Perdão é  possibilitador de futuro

O futuro só é possível onde houver perdão – muitas das faltas contra o próximo são acções de défices da própria autoimagem que procura confirmação em alguém.

Alegria e caridade pressupõem o dom da empatia que, por vezes, escapa à força de vontade e à praticabilidade. A justiça pode-se exigir, mas o amor não! Nele não se trata de exigir demais, mas de dar um passo mais largo do que a dor possibilita; o futuro é amor.

Por vezes, pessoas escrupulosas ou hipercríticas querem ver formas autoritárias na Igreja, querem ver tudo regulado por leis, partindo de uma ideia preconcebida, do como cada pessoa deveria ser.

É preciso recuperar a união da família, dela dependem os valores humanos. A família é um valor a defender por todos os grupos, independentemente de diferentes éticas. Ela é a matriz de qualquer ordem social com perspectiva de futuro.

Conclusão

“Somos chamados a formar as consciências, não a pretender substituí-las”! Este apelo do Pontífice não significa uma cedência ao relativismo nem uma redução da acção da igreja a mero humanismo e filantropia.
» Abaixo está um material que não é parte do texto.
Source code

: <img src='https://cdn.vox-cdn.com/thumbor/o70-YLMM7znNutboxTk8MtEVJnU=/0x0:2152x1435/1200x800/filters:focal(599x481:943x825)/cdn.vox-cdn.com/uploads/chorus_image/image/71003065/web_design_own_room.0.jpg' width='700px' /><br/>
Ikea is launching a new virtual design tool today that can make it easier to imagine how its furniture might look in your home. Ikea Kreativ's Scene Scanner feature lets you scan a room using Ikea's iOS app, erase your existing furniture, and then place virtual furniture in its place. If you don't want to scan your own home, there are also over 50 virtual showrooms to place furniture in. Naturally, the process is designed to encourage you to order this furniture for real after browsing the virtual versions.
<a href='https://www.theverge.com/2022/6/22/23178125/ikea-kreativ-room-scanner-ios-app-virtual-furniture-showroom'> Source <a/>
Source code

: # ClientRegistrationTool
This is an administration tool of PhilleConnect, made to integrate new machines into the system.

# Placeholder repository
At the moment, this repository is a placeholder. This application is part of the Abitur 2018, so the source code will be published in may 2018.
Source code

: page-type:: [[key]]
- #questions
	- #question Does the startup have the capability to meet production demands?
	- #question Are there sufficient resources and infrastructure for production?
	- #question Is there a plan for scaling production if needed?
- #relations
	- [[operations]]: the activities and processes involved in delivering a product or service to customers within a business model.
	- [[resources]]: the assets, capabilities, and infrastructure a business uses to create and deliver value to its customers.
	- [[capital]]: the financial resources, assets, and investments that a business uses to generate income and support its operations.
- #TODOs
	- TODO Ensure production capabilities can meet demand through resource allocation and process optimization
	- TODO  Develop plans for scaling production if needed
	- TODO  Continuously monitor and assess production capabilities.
Na base está sempre a Boa-nova, a consciência e o seguimento da trdição espiritual apesar da mudança dos costumes e das vontades.
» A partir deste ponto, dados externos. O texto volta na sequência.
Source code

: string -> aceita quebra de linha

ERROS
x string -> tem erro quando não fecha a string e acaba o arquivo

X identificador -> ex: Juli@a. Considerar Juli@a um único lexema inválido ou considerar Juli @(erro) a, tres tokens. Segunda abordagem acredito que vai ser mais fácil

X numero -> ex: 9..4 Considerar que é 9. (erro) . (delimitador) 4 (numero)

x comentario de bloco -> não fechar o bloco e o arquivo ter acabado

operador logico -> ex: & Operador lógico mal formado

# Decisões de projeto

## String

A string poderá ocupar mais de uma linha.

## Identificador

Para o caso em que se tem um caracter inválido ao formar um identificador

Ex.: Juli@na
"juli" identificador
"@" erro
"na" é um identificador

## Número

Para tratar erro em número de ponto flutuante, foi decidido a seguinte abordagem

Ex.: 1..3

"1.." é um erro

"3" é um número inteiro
Na exortação “A Alegria do Amor” não se trata de uma flexibilização da doutrina católica no sentido de uma protestantização nem de uma ortodoxização da igreja católica, como pretendem ver grupos conservadores; muito menos uma cedência ao modernismo.

Na Exortação pontifícia não se trata de encontrar desculpas para aliviar erros sociais ou seguir tendências modernistas, o que só beneficiaria os traficantes de ideias e ideologias; em questão está o respeito pela consciência da pessoa concreta, o chamamento do Evangelho, a Igreja mãe e a família com seu primeiro lugar de exercício social.  Sem trair a tradição da Igreja ela possibilita uma certa ambiguidade de interpretação nalgumas passagens, o que por outro lado favorece melhor emprego numa prática de situações diversificadas.

O Pontífice critica “o fascínio do gnosticismo fechado no subjetivismo e o neopelagianismo autorreferencial e prometeuco com um elitismo narcisista e autoritário”.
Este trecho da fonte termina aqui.